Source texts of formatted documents

== == ==

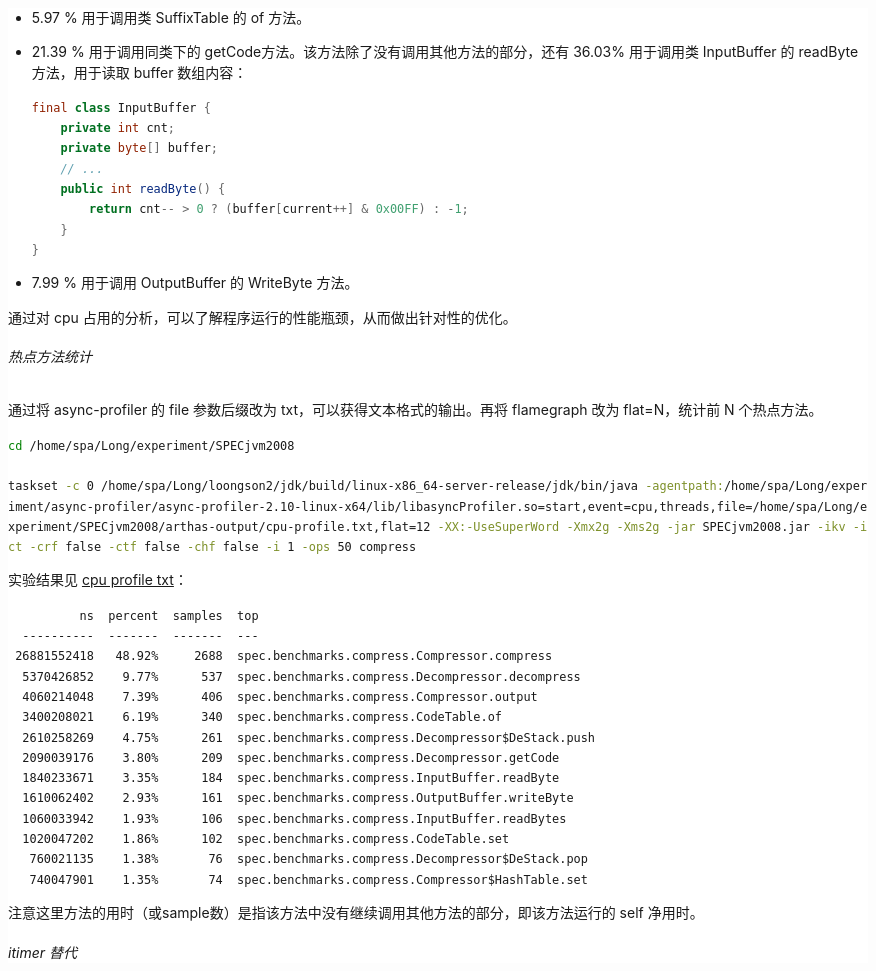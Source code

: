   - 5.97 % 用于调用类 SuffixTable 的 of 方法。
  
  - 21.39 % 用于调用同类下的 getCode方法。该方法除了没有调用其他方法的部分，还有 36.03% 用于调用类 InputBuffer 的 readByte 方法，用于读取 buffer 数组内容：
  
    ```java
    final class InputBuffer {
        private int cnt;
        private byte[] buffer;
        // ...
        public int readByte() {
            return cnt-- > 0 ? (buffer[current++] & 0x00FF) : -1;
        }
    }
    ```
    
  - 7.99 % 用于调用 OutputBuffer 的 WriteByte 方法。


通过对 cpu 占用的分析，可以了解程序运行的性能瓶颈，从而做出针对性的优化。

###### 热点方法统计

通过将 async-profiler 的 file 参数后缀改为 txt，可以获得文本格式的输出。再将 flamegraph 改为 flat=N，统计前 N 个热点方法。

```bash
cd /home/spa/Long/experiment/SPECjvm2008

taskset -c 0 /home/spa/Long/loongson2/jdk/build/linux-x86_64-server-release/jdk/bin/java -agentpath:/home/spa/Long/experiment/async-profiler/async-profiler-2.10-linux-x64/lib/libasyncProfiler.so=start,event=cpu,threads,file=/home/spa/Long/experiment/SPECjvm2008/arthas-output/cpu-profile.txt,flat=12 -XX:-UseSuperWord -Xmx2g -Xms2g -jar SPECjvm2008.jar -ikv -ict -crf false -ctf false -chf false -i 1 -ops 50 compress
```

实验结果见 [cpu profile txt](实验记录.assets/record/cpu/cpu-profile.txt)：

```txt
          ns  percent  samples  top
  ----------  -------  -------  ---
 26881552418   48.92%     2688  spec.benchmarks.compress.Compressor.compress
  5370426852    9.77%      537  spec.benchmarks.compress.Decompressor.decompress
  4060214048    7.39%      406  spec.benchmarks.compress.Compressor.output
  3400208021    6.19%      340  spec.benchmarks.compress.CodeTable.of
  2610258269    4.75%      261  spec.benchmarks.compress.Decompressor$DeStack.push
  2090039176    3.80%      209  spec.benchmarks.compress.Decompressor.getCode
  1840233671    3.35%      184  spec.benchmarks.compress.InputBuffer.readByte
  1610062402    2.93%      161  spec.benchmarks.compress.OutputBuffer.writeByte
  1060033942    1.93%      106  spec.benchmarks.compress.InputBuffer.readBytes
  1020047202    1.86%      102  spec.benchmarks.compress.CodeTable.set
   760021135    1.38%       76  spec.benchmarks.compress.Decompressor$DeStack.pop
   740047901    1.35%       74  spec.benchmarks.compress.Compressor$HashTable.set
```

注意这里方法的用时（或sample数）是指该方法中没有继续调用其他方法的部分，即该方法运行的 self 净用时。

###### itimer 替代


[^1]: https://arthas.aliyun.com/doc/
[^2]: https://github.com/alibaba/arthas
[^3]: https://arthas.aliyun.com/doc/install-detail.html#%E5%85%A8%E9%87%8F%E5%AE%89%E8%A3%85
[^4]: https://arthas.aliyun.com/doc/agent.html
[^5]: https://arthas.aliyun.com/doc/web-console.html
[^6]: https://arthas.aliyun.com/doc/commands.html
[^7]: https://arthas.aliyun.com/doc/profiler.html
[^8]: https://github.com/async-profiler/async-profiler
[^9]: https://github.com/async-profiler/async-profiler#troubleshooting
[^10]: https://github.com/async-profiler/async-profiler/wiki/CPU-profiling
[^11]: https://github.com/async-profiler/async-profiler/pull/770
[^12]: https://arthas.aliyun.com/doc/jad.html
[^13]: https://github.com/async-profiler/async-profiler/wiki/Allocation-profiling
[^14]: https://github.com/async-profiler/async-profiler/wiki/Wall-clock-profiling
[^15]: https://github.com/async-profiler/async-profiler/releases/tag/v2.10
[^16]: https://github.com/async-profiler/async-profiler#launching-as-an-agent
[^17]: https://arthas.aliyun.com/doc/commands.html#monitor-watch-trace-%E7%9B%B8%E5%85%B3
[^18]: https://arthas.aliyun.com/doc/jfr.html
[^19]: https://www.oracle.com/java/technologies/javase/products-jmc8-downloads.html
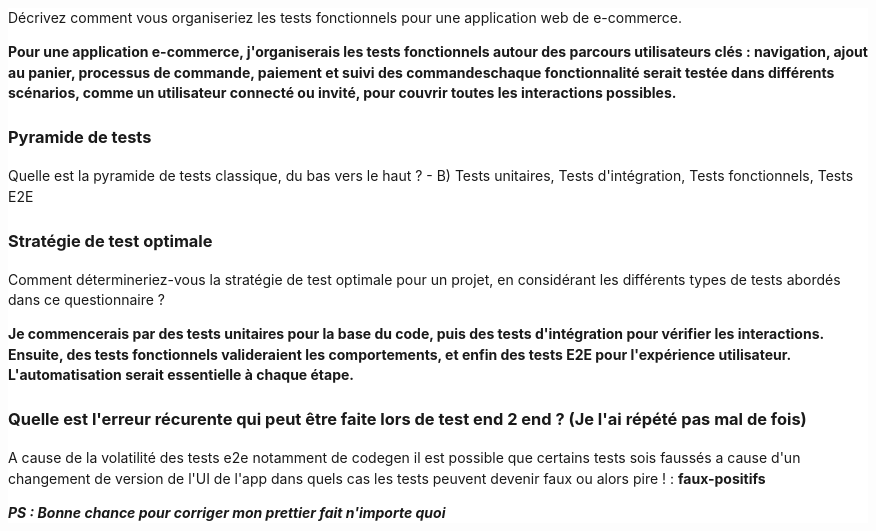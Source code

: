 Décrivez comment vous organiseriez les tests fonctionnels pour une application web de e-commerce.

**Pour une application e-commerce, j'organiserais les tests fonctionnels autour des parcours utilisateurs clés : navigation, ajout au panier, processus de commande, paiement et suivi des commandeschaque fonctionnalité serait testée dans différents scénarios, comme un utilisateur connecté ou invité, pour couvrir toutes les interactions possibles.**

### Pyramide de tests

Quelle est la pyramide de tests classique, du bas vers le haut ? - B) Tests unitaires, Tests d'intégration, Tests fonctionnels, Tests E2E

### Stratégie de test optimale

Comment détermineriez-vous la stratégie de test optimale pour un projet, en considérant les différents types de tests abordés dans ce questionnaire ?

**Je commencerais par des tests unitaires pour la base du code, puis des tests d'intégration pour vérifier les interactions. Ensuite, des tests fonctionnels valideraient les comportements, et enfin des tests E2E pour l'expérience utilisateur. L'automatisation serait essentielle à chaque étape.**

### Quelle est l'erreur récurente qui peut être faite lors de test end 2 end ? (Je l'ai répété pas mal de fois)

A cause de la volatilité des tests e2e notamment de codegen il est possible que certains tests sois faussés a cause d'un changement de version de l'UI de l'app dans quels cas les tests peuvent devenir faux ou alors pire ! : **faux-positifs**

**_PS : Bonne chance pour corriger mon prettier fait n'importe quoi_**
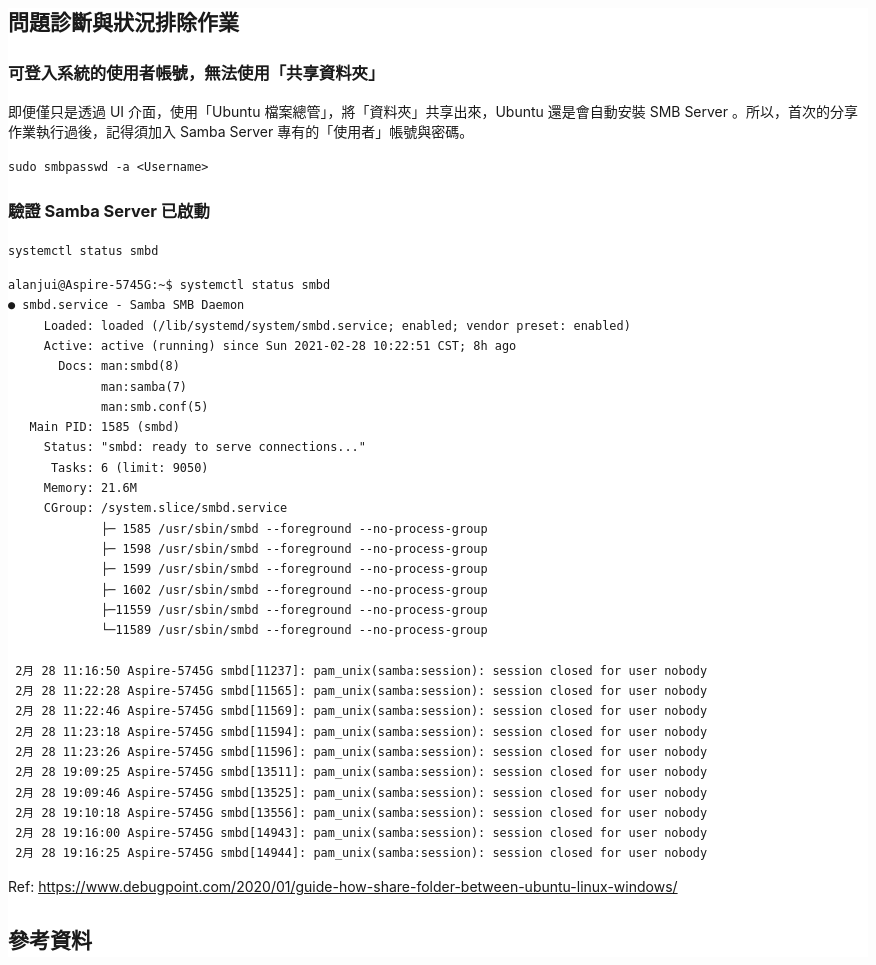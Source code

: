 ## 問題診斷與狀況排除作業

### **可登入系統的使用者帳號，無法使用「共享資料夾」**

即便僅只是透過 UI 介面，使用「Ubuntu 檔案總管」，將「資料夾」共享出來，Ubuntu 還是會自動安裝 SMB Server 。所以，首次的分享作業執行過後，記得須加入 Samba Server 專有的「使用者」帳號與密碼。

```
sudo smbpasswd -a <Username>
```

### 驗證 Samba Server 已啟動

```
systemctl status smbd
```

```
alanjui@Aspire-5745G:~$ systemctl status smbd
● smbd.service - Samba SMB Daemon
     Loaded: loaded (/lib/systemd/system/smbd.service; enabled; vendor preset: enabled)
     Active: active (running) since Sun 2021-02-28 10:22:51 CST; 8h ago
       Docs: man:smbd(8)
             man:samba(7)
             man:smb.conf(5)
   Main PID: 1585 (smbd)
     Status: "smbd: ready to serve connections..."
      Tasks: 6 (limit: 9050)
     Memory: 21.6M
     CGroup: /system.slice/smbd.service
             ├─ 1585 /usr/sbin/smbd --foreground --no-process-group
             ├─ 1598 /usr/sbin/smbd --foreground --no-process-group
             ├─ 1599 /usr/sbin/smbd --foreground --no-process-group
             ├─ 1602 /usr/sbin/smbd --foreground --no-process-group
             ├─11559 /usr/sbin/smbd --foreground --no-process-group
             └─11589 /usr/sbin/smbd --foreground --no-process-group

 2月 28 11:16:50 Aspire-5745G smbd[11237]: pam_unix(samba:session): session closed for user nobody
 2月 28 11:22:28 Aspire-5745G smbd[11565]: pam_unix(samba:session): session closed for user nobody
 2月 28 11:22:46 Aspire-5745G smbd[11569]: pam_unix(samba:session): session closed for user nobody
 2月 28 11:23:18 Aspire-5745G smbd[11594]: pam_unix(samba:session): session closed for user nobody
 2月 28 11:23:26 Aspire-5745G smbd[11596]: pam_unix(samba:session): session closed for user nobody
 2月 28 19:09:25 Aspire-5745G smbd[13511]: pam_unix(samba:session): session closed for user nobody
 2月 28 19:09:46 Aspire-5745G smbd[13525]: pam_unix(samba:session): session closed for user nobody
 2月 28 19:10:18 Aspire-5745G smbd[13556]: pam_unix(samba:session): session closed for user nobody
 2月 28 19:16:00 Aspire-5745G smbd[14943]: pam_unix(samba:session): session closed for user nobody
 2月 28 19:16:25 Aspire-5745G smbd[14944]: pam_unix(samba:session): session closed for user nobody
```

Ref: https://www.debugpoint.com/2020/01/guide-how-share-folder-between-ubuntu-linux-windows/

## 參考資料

== == ==

■ **EXERCISE INSTRUCTIONS**
In the entries above, find every line with the word "DeStack" and list it.

■ **ANSWER SPACE**
  2610258269    4.75%      261  spec.benchmarks.compress.Decompressor$DeStack.push
   760021135    1.38%       76  spec.benchmarks.compress.Decompressor$DeStack.pop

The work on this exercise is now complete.